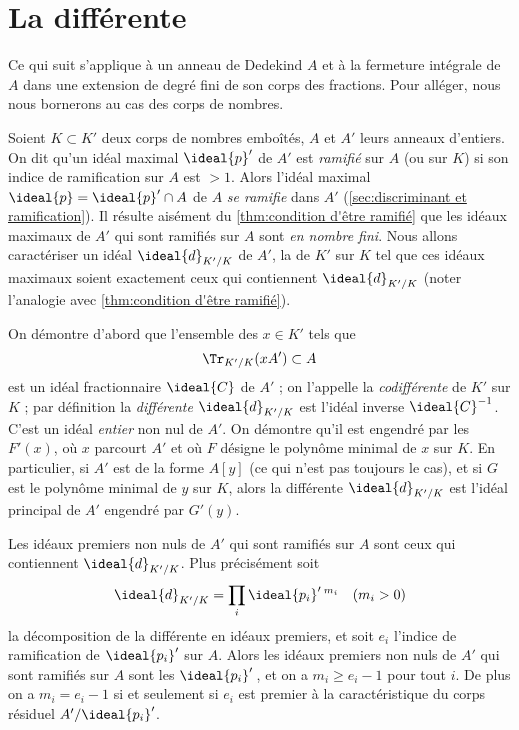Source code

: \documentclass[11pt, %
  title in boldface,
  theorem in new line,
  theorem numbering = section,
  number theorems separately,
  simple name,
]{beaulivre}
\begin{document}
\section*{La différente}

    Ce qui suit s'applique à un anneau de Dedekind \( A \) et à la fermeture intégrale de \( A \) dans une extension de degré fini de son corps des fractions. Pour alléger, nous nous bornerons au cas des corps de nombres.

    Soient \( K \subset K' \) deux corps de nombres emboîtés, \( A \) et \( A' \) leurs anneaux d'entiers. On dit qu'un idéal maximal \( \ideal{p}' \) de \( A' \) est \emph{ramifié} sur \( A \) (ou sur \( K \)) si son indice de ramification sur \( A \) est \( > 1 \). Alors l'idéal maximal \( \ideal{p} = \ideal{p}' \cap A \) de \( A \) \emph{se ramifie} dans \( A' \) (\cref{sec:discriminant et ramification}). Il résulte aisément du \cref{thm:condition d'être ramifié} que les idéaux maximaux de \( A' \) qui sont ramifiés sur \( A \) sont \emph{en nombre fini}. Nous allons caractériser un idéal \( \ideal{d}_{K'/K} \) de \( A' \), la  de \( K' \) sur \( K \) tel que ces idéaux maximaux soient exactement ceux qui contiennent \( \ideal{d}_{K'/K} \) (noter l'analogie avec \cref{thm:condition d'être ramifié}).

    On démontre d'abord que l'ensemble des \( x \in K' \) tels que
    \begin{equation}
        \Tr_{K'/K}(xA') \subset A
    \end{equation}
    est un idéal fractionnaire \( \ideal{C} \) de \( A' \) ; on l'appelle la \emph{codifférente} de \( K' \) sur \( K \) ; par définition la \emph{différente} \( \ideal{d}_{K'/K} \) est l'idéal inverse \( \ideal{C}^{-1} \). C'est un idéal \emph{entier} non nul de \( A' \). On démontre qu'il est engendré par les \( F'(x) \), où \( x \) parcourt \( A' \) et où \( F \) désigne le polynôme minimal de \( x \) sur \( K \). En particulier, si \( A' \) est de la forme \( A[y] \) (ce qui n'est pas toujours le cas), et si \( G \) est le polynôme minimal de \( y \) sur \( K \), alors la différente \( \ideal{d}_{K'/K} \) est l'idéal principal de \( A' \) engendré par \( G'(y) \).

    Les idéaux premiers non nuls de \( A' \) qui sont ramifiés sur \( A \) sont ceux qui contiennent \( \ideal{d}_{K'/K} \). Plus précisément soit
    \begin{equation}
        \ideal{d}_{K'/K} = \prod_i \ideal{p_i}'\,{}^{m_i} \quad \text{(\( m_i > 0 \))}
    \end{equation}
    la décomposition de la différente en idéaux premiers, et soit \( e_i \) l'indice de ramification de \( \ideal{p_i}' \) sur \( A \). Alors les idéaux premiers non nuls de \( A' \) qui sont ramifiés sur \( A \) sont les \( \ideal{p_i}' \)\,, et on a \( m_i \geqslant e_i - 1 \) pour tout \( i \). De plus on a \( m_i = e_i - 1 \) si et seulement si \( e_i \) est premier à la caractéristique du corps résiduel \( A'/\ideal{p_i}' \).
\end{document}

# # #

* _WORK ITEM_:
Restate word for word each line from the top of the listing down to and including the line that holds "Ce qui suit". Drop any pictures.

* _TASK RESPONSE_:
Source code

: \documentclass[11pt, %
  title in boldface,
  theorem in new line,
  theorem numbering = section,
  number theorems separately,
  simple name,
]{beaulivre}
\begin{document}
\section*{La différente}

    Ce qui suit s'applique à un anneau de Dedekind \( A \) et à la fermeture intégrale de \( A \) dans une extension de degré fini de son corps des fractions. Pour alléger, nous nous bornerons au cas des corps de nombres.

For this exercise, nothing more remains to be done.